During their trip, Haglund and team helped set up a modern operating room and performed dozens of brain and spinal cord surgeries. Haglund also obtained educational grants from Synthes Spine and the Integra Foundation to pay for a Ugandan clinical engineer to receive eight weeks of training in surgical equipment maintenance in Ghana, the closest place where such training is offered. With the new equipment, Ugandan neurosurgeons will now be able to participate in a new training program through the Foundation for International Education in Neurosurgery.
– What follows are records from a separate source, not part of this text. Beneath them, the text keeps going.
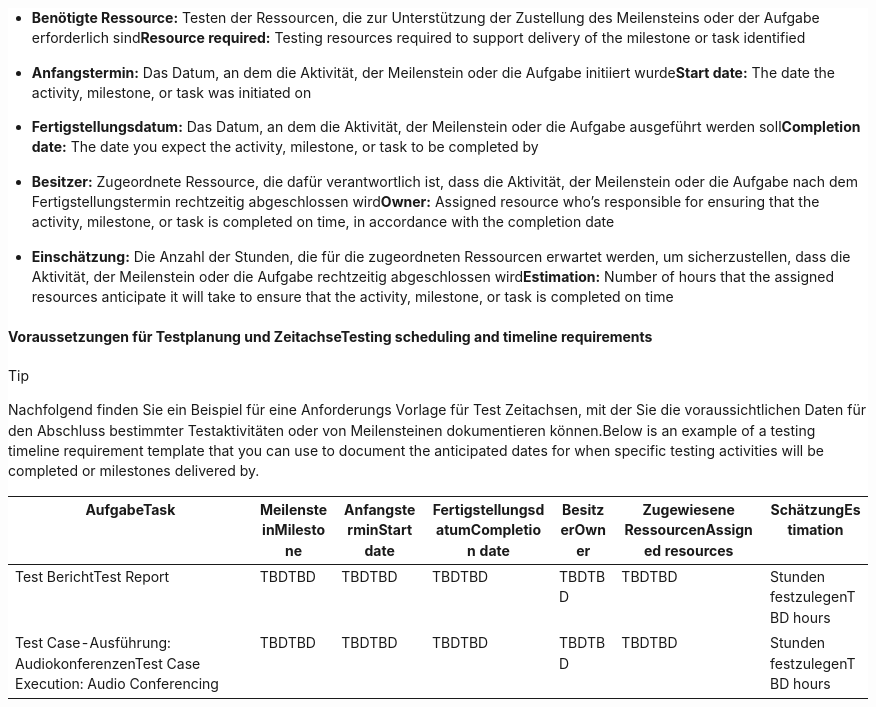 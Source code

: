 -   <span data-ttu-id="a677c-430">**Benötigte Ressource:** Testen der Ressourcen, die zur Unterstützung der Zustellung des Meilensteins oder der Aufgabe erforderlich sind</span><span class="sxs-lookup"><span data-stu-id="a677c-430">**Resource required:** Testing resources required to support delivery of the milestone or task identified</span></span>

-   <span data-ttu-id="a677c-431">**Anfangstermin:** Das Datum, an dem die Aktivität, der Meilenstein oder die Aufgabe initiiert wurde</span><span class="sxs-lookup"><span data-stu-id="a677c-431">**Start date:** The date the activity, milestone, or task was initiated on</span></span>

-   <span data-ttu-id="a677c-432">**Fertigstellungsdatum:** Das Datum, an dem die Aktivität, der Meilenstein oder die Aufgabe ausgeführt werden soll</span><span class="sxs-lookup"><span data-stu-id="a677c-432">**Completion date:** The date you expect the activity, milestone, or task to be completed by</span></span>

-   <span data-ttu-id="a677c-433">**Besitzer:** Zugeordnete Ressource, die dafür verantwortlich ist, dass die Aktivität, der Meilenstein oder die Aufgabe nach dem Fertigstellungstermin rechtzeitig abgeschlossen wird</span><span class="sxs-lookup"><span data-stu-id="a677c-433">**Owner:** Assigned resource who’s responsible for ensuring that the activity, milestone, or task is completed on time, in accordance with the completion date</span></span>

-   <span data-ttu-id="a677c-434">**Einschätzung:** Die Anzahl der Stunden, die für die zugeordneten Ressourcen erwartet werden, um sicherzustellen, dass die Aktivität, der Meilenstein oder die Aufgabe rechtzeitig abgeschlossen wird</span><span class="sxs-lookup"><span data-stu-id="a677c-434">**Estimation:** Number of hours that the assigned resources anticipate it will take to ensure that the activity, milestone, or task is completed on time</span></span>

#### <a name="testing-scheduling-and-timeline-requirements"></a><span data-ttu-id="a677c-435">Voraussetzungen für Testplanung und Zeitachse</span><span class="sxs-lookup"><span data-stu-id="a677c-435">Testing scheduling and timeline requirements</span></span>

> [!TIP]
> <span data-ttu-id="a677c-436">Nachfolgend finden Sie ein Beispiel für eine Anforderungs Vorlage für Test Zeitachsen, mit der Sie die voraussichtlichen Daten für den Abschluss bestimmter Testaktivitäten oder von Meilensteinen dokumentieren können.</span><span class="sxs-lookup"><span data-stu-id="a677c-436">Below is an example of a testing timeline requirement template that you can use to document the anticipated dates for when specific testing activities will be completed or milestones delivered by.</span></span>

| <span data-ttu-id="a677c-437">Aufgabe</span><span class="sxs-lookup"><span data-stu-id="a677c-437">Task</span></span>                                     | <span data-ttu-id="a677c-438">Meilenstein</span><span class="sxs-lookup"><span data-stu-id="a677c-438">Milestone</span></span>       | <span data-ttu-id="a677c-439">Anfangstermin</span><span class="sxs-lookup"><span data-stu-id="a677c-439">Start date</span></span>                                                             | <span data-ttu-id="a677c-440">Fertigstellungsdatum</span><span class="sxs-lookup"><span data-stu-id="a677c-440">Completion date</span></span> | <span data-ttu-id="a677c-441">Besitzer</span><span class="sxs-lookup"><span data-stu-id="a677c-441">Owner</span></span> | <span data-ttu-id="a677c-442">Zugewiesene Ressourcen</span><span class="sxs-lookup"><span data-stu-id="a677c-442">Assigned resources</span></span> | <span data-ttu-id="a677c-443">Schätzung</span><span class="sxs-lookup"><span data-stu-id="a677c-443">Estimation</span></span> |
|------------------------------------------|-----------------|------------------------------------------------------------------------|-----------------|-------|--------------------|------------|
| <span data-ttu-id="a677c-444">Test Bericht</span><span class="sxs-lookup"><span data-stu-id="a677c-444">Test Report</span></span>                              | <span data-ttu-id="a677c-445">TBD</span><span class="sxs-lookup"><span data-stu-id="a677c-445">TBD</span></span>             | <span data-ttu-id="a677c-446">TBD</span><span class="sxs-lookup"><span data-stu-id="a677c-446">TBD</span></span>                                                                    | <span data-ttu-id="a677c-447">TBD</span><span class="sxs-lookup"><span data-stu-id="a677c-447">TBD</span></span>             | <span data-ttu-id="a677c-448">TBD</span><span class="sxs-lookup"><span data-stu-id="a677c-448">TBD</span></span>   | <span data-ttu-id="a677c-449">TBD</span><span class="sxs-lookup"><span data-stu-id="a677c-449">TBD</span></span>                | <span data-ttu-id="a677c-450">Stunden festzulegen</span><span class="sxs-lookup"><span data-stu-id="a677c-450">TBD hours</span></span>  |
| <span data-ttu-id="a677c-451">Test Case-Ausführung: Audiokonferenzen</span><span class="sxs-lookup"><span data-stu-id="a677c-451">Test Case Execution: Audio Conferencing</span></span>  | <span data-ttu-id="a677c-452">TBD</span><span class="sxs-lookup"><span data-stu-id="a677c-452">TBD</span></span>             | <span data-ttu-id="a677c-453">TBD</span><span class="sxs-lookup"><span data-stu-id="a677c-453">TBD</span></span>                                                                    | <span data-ttu-id="a677c-454">TBD</span><span class="sxs-lookup"><span data-stu-id="a677c-454">TBD</span></span>             | <span data-ttu-id="a677c-455">TBD</span><span class="sxs-lookup"><span data-stu-id="a677c-455">TBD</span></span>   | <span data-ttu-id="a677c-456">TBD</span><span class="sxs-lookup"><span data-stu-id="a677c-456">TBD</span></span>                | <span data-ttu-id="a677c-457">Stunden festzulegen</span><span class="sxs-lookup"><span data-stu-id="a677c-457">TBD hours</span></span>  |

[//]: # (Ist es in Ordnung, dass in diesem Beispiel über Anrufpläne geredet wird?)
Haglund will serve as co-director of the Ugandan training program.

It is not often you get the opportunity to change how an entire country practices medicine,” says Haglund. “With the gift of this material and training, we can and will change how neurosurgery is practiced in East Africa.”

Click Here to read from the Duke Medicine in Uganda Blog

According to Duke Global Health Institue director Michael Merson, MD, GH PLUS fulfills a key part of the institute’s mission.

“We want not only patients in our local community to receive the best care, but also those living in underserved areas throughout the world,” says Merson. “GH PLUS gives us the opportunity to do this while at the same time expanding Duke’s growing international presence.”

Duke faculty, staff, students, or Duke-affiliated physicians in the community can apply for equipment, supplies, and support for projects to improve health in developing countries.

GH PLUS is one part of the larger Duke SurPLUS Program, which since 1997 has operated as a retail store. The retail store was closed at the end of June, and the surplus program has been redesigned to coordinate the donation of furniture, computers, and other property to charities and nonprofit organizations and medical equipment to global health projects through GH PLUS. (Used medical equipment and supplies cannot be used in the local community due to government safety regulations.)